▶ _TASK MATERIAL_:
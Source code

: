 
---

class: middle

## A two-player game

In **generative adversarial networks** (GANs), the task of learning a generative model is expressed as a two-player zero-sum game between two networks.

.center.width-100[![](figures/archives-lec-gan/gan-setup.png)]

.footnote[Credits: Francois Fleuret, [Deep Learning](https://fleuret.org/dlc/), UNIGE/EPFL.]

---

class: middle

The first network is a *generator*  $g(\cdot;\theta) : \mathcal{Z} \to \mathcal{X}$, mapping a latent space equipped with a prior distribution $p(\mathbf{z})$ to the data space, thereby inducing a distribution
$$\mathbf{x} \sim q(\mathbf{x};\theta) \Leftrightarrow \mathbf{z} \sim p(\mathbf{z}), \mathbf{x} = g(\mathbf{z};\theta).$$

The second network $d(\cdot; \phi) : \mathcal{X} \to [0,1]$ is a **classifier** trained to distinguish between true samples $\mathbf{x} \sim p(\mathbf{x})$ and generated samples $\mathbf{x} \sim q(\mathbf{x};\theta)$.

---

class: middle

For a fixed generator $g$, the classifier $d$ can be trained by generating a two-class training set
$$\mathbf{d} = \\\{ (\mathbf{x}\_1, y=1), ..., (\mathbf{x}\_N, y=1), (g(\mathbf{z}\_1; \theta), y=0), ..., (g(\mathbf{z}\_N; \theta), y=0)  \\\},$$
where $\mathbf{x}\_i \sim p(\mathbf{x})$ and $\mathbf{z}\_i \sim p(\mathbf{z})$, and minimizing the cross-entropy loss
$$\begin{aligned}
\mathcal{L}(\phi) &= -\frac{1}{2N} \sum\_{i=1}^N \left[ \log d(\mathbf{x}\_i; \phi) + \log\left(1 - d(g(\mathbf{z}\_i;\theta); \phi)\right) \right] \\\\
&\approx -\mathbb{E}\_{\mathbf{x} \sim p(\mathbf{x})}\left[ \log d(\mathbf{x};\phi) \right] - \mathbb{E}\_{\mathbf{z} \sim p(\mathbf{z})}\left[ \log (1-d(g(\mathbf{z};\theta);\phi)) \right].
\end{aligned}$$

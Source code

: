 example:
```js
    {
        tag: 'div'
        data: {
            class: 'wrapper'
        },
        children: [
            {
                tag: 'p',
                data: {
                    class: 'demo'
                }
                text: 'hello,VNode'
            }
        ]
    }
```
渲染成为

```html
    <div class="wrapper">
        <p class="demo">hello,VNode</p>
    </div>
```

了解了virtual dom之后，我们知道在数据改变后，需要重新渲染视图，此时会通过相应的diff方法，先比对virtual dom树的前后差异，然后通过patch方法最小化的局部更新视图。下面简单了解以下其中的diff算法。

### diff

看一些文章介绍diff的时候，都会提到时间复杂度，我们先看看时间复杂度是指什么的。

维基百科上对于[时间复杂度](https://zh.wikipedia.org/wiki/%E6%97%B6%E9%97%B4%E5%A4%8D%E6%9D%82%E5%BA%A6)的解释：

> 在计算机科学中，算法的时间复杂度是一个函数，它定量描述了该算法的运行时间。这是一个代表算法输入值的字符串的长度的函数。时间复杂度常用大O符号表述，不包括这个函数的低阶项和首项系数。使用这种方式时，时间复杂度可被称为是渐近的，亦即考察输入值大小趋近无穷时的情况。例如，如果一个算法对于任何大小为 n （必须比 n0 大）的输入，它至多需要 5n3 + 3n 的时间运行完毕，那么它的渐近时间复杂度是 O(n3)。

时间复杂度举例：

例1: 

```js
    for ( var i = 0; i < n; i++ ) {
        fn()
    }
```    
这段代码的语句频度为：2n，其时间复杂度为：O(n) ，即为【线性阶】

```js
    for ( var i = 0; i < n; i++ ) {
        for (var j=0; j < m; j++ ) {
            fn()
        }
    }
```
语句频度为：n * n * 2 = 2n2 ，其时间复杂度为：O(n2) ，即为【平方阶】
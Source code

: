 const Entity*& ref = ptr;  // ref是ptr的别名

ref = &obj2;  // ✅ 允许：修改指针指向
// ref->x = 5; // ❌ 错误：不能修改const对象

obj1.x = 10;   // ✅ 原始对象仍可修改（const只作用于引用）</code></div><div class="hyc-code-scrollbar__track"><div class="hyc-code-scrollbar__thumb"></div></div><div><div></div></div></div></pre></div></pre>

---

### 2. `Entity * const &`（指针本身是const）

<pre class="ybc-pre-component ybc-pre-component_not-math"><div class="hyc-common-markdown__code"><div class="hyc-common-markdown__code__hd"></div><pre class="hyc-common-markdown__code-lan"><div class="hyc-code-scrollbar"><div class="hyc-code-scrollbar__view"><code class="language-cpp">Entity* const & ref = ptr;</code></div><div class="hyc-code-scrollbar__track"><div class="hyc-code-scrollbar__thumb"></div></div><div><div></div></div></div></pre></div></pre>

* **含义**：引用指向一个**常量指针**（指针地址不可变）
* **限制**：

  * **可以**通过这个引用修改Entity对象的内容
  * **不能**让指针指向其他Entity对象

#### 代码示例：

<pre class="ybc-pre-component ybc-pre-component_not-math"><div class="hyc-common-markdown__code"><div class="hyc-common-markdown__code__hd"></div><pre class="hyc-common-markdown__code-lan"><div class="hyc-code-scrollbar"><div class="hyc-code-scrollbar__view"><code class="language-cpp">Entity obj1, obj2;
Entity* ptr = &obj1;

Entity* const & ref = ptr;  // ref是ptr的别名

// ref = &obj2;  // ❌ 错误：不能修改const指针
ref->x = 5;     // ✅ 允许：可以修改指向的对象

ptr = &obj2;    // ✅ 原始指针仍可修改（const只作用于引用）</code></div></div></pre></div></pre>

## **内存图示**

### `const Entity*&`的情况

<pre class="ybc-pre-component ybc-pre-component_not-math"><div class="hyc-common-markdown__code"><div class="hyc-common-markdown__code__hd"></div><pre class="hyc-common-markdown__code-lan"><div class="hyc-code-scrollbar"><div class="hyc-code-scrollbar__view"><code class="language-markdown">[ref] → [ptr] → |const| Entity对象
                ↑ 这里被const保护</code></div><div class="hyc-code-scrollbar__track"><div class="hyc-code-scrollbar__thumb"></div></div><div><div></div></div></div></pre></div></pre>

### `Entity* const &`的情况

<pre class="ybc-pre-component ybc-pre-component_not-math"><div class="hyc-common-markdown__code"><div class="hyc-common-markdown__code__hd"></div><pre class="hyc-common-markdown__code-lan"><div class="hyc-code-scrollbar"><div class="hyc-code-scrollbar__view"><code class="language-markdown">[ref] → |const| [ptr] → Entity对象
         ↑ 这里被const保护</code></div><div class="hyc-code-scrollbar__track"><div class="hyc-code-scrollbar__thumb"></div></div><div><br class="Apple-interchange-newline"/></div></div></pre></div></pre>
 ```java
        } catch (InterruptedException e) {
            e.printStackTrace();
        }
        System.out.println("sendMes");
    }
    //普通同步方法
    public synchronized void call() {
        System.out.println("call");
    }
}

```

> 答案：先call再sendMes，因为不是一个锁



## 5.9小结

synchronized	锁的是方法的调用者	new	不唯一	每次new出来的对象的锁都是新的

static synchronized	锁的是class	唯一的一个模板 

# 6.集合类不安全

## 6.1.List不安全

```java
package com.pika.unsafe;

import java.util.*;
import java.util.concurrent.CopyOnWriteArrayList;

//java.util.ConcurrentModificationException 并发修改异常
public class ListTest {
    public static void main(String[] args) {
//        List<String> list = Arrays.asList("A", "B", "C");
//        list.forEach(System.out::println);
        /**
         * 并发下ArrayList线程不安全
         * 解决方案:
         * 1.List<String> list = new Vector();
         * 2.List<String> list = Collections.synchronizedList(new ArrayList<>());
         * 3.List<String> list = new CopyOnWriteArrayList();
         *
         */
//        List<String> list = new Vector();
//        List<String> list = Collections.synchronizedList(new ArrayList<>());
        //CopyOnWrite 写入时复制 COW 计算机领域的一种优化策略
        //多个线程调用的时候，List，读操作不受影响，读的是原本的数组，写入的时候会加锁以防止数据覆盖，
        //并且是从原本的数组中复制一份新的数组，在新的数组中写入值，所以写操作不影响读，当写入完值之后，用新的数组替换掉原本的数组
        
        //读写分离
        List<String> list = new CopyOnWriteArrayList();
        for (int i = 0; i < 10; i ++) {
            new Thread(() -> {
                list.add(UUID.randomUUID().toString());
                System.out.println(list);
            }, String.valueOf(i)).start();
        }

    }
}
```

▶ _WHAT YOU SHOULD DO_:
Gather each line of the listing containing the word "synchronizedList" and show it.

▶ _EXERCISE SOLUTION_:
         * 2.List<String> list = Collections.synchronizedList(new ArrayList<>());
//        List<String> list = Collections.synchronizedList(new ArrayList<>());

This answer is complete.